No quadro Seu Direito na Previdência, a advogada especialista Jamile Kassem esclarece o funcionamento do auxílio-acidente, um benefício indenizatório da Previdência Social. Pago a quem ficou com sequelas permanentes e teve a capacidade de trabalho reduzida, ele não substitui o salário: o segurado segue trabalhando e recebe 50% do valor do benefício como um acréscimo. A regra atende trabalhadores registrados, autônomos e contribuintes de baixa renda com qualidade de segurado.

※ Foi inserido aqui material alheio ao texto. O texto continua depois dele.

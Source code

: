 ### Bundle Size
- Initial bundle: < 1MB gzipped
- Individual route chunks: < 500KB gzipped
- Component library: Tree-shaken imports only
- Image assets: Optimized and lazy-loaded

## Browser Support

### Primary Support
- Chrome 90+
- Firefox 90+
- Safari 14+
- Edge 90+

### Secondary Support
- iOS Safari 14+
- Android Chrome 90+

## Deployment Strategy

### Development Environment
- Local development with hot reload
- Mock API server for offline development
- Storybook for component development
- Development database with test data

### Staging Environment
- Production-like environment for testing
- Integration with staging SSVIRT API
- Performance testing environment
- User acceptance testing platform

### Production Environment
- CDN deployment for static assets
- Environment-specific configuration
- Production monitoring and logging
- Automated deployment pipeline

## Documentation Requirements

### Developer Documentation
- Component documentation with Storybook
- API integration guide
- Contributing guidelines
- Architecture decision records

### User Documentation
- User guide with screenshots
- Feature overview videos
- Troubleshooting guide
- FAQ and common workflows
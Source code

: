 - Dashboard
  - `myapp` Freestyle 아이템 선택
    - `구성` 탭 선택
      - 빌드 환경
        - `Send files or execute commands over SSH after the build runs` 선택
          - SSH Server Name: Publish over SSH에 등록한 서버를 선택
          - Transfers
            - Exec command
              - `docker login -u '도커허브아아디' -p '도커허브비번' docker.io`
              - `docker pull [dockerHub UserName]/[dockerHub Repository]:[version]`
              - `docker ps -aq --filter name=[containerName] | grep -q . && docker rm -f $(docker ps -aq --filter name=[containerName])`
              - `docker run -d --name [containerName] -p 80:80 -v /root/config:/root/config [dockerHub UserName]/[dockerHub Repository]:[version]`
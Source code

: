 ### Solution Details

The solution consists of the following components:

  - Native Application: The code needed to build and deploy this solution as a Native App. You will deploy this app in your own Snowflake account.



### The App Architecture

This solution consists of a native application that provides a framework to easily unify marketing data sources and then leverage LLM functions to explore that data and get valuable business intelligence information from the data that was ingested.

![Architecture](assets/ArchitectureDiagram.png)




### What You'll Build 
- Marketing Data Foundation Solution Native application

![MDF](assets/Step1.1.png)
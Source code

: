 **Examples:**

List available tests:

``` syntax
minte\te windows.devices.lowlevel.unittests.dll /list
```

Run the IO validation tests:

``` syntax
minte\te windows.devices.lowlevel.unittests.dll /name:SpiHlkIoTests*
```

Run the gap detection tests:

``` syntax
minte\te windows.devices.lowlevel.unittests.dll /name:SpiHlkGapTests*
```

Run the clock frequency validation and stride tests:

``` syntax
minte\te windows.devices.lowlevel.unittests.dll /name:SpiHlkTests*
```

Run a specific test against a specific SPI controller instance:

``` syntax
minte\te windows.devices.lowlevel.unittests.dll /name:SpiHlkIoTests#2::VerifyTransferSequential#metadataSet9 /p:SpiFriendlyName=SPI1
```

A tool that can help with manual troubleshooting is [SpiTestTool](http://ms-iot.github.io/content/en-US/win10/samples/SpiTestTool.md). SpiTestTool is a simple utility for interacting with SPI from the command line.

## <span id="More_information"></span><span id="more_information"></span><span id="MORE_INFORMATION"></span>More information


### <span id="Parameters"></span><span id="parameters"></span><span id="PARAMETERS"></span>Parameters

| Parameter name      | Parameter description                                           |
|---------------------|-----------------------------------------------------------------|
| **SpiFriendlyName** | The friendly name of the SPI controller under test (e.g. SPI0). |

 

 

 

O benefício vale para acidentes de trabalho, domésticos ou de trânsito. A diferença é que a ocorrência no trabalho garante estabilidade trabalhista por 12 meses. A concessão exige perícia médica no INSS, laudo médico e histórico do tratamento. Não existe prazo limite para o pedido: acidentes antigos dão direito ao pagamento, desde que a relação entre a sequela e o fato seja comprovada por documentos da época.
Se a limitação permanente enquadrar o trabalhador como pessoa com deficiência, o período trabalhado antes e depois do acidente é somado. Esse enquadramento permite solicitar a aposentadoria da pessoa com deficiência, modalidade que exige menos tempo de contribuição e oferece regras mais vantajosas no cálculo do benefício final.